I can see her walking up the hill. Leaning a little forward into the angle of the slope. In her white shorts and red and white striped shirt with the long sleeves she looks like an unseasonable candy cane. Long sleeves because she doesn’t do short sleeves. She told me last summer in all seriousness that her arms were too skinny for short sleeves, that they made her look silly. I am not sure who she gets her sense of fashion from.
There is no one else on the hill today. The path is flanked by tall apartment buildings like ours, and identical tall buildings stand guard at the top of the hill. The hill, the buildings, the sky above – they are so big and in their midst my tall-for-her-age, solitary daughter looks unutterably tiny. And so brave. Every now and then she pauses, flings a glance up at the sky or back over her shoulder. She can’t see me from where she is, and cannot possibly know for certain that I am watching her. And from this distance I can’t read the expression on her face. Sometimes when I watch my daughter – even when she is right next to me, I feel like I’m looking at her through plate glass. I don’t think she tries to be unreachable. But her thoughts often wander places my mind can’t follow, at such times I have no idea where she is thinking.
Suddenly she stands very still, and I sense, the way only a mother can, that
something has happened. Her hands have flown to her face. She kneels on the
pavement and I wonder with some degree of astonishment, if she is praying. I am
not a religious woman and if she is indeed offering her genuflected salutations to her Creator or the Universe it is not a custom she picked up from me.

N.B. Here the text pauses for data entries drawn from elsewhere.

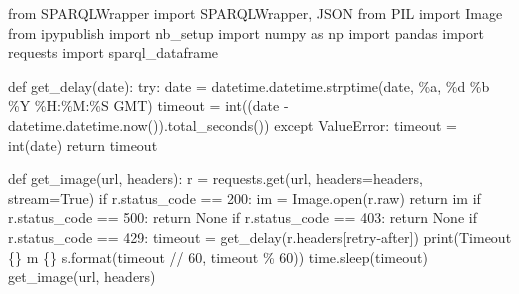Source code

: \documentclass[
  letterpaper,
  DIV=11,
  numbers=noendperiod]{scrreprt}
\newenvironment{Shaded}{\begin{snugshade}}{\end{snugshade}}
\newcommand{\BuiltInTok}[1]{\textcolor[rgb]{0.00,0.23,0.31}{#1}}
\newcommand{\ControlFlowTok}[1]{\textcolor[rgb]{0.00,0.23,0.31}{#1}}
\newcommand{\DecValTok}[1]{\textcolor[rgb]{0.68,0.00,0.00}{#1}}
\newcommand{\ImportTok}[1]{\textcolor[rgb]{0.00,0.46,0.62}{#1}}
\newcommand{\KeywordTok}[1]{\textcolor[rgb]{0.00,0.23,0.31}{#1}}
\newcommand{\NormalTok}[1]{\textcolor[rgb]{0.00,0.23,0.31}{#1}}
\newcommand{\OperatorTok}[1]{\textcolor[rgb]{0.37,0.37,0.37}{#1}}
\newcommand{\PreprocessorTok}[1]{\textcolor[rgb]{0.68,0.00,0.00}{#1}}
\newcommand{\SpecialCharTok}[1]{\textcolor[rgb]{0.37,0.37,0.37}{#1}}
\newcommand{\StringTok}[1]{\textcolor[rgb]{0.13,0.47,0.30}{#1}}
\newcommand{\VariableTok}[1]{\textcolor[rgb]{0.07,0.07,0.07}{#1}}
\begin{document}
\begin{Shaded}
\begin{Highlighting}[]
\ImportTok{from}\NormalTok{ SPARQLWrapper }\ImportTok{import}\NormalTok{ SPARQLWrapper, JSON}
\ImportTok{from}\NormalTok{ PIL }\ImportTok{import}\NormalTok{ Image}
\ImportTok{from}\NormalTok{ ipypublish }\ImportTok{import}\NormalTok{ nb\_setup}
\ImportTok{import}\NormalTok{ numpy }\ImportTok{as}\NormalTok{ np}
\ImportTok{import}\NormalTok{ pandas}
\ImportTok{import}\NormalTok{ requests}
\ImportTok{import}\NormalTok{ sparql\_dataframe}

\KeywordTok{def}\NormalTok{ get\_delay(date):}
    \ControlFlowTok{try}\NormalTok{:}
\NormalTok{        date }\OperatorTok{=}\NormalTok{ datetime.datetime.strptime(date, }\StringTok{\textquotesingle{}\%a, }\SpecialCharTok{\%d}\StringTok{ \%b \%Y \%H:\%M:\%S GMT\textquotesingle{}}\NormalTok{)}
\NormalTok{        timeout }\OperatorTok{=} \BuiltInTok{int}\NormalTok{((date }\OperatorTok{{-}}\NormalTok{ datetime.datetime.now()).total\_seconds())}
    \ControlFlowTok{except} \PreprocessorTok{ValueError}\NormalTok{:}
\NormalTok{        timeout }\OperatorTok{=} \BuiltInTok{int}\NormalTok{(date)}
    \ControlFlowTok{return}\NormalTok{ timeout}

\KeywordTok{def}\NormalTok{ get\_image(url, headers):}
\NormalTok{    r }\OperatorTok{=}\NormalTok{ requests.get(url, headers}\OperatorTok{=}\NormalTok{headers, stream}\OperatorTok{=}\VariableTok{True}\NormalTok{)}
    \ControlFlowTok{if}\NormalTok{ r.status\_code }\OperatorTok{==} \DecValTok{200}\NormalTok{:}
\NormalTok{        im }\OperatorTok{=}\NormalTok{ Image.}\BuiltInTok{open}\NormalTok{(r.raw)}
        \ControlFlowTok{return}\NormalTok{ im}
    \ControlFlowTok{if}\NormalTok{ r.status\_code }\OperatorTok{==} \DecValTok{500}\NormalTok{:}
        \ControlFlowTok{return} \VariableTok{None}
    \ControlFlowTok{if}\NormalTok{ r.status\_code }\OperatorTok{==} \DecValTok{403}\NormalTok{:}
        \ControlFlowTok{return} \VariableTok{None}
    \ControlFlowTok{if}\NormalTok{ r.status\_code }\OperatorTok{==} \DecValTok{429}\NormalTok{:}
\NormalTok{        timeout }\OperatorTok{=}\NormalTok{ get\_delay(r.headers[}\StringTok{\textquotesingle{}retry{-}after\textquotesingle{}}\NormalTok{])}
        \BuiltInTok{print}\NormalTok{(}\StringTok{\textquotesingle{}Timeout }\SpecialCharTok{\{\}}\StringTok{ m }\SpecialCharTok{\{\}}\StringTok{ s\textquotesingle{}}\NormalTok{.}\BuiltInTok{format}\NormalTok{(timeout }\OperatorTok{//} \DecValTok{60}\NormalTok{, timeout }\OperatorTok{\%} \DecValTok{60}\NormalTok{))}
\NormalTok{        time.sleep(timeout)}
\NormalTok{        get\_image(url, headers)}


\end{Highlighting}
\end{Shaded}
\end{document}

Now she has risen and is returning down the hill, not running but walking very fast, so fast that I fear she might trip on her own flip-flops. She has not yet mastered the art of simultaneous speed and steadiness. But she doesn’t trip. As she gets closer I can see her face and I can see she has been crying, is in fact still crying. Her hands curled into fists by her side.
I meet her on the sidewalk. She walks straight into my arms, not questioning my presence, nor how I knew to come find her. “What happened?” I ask, holding her close, unsure of what metaphysical realm she may have inadvertently stumbled into. This intuitive, quaint and extraordinary child of mine.
She tilts her head up, tears still leaking out of the corners of her eyes.
“I bit my tongue,” she says sorrowfully.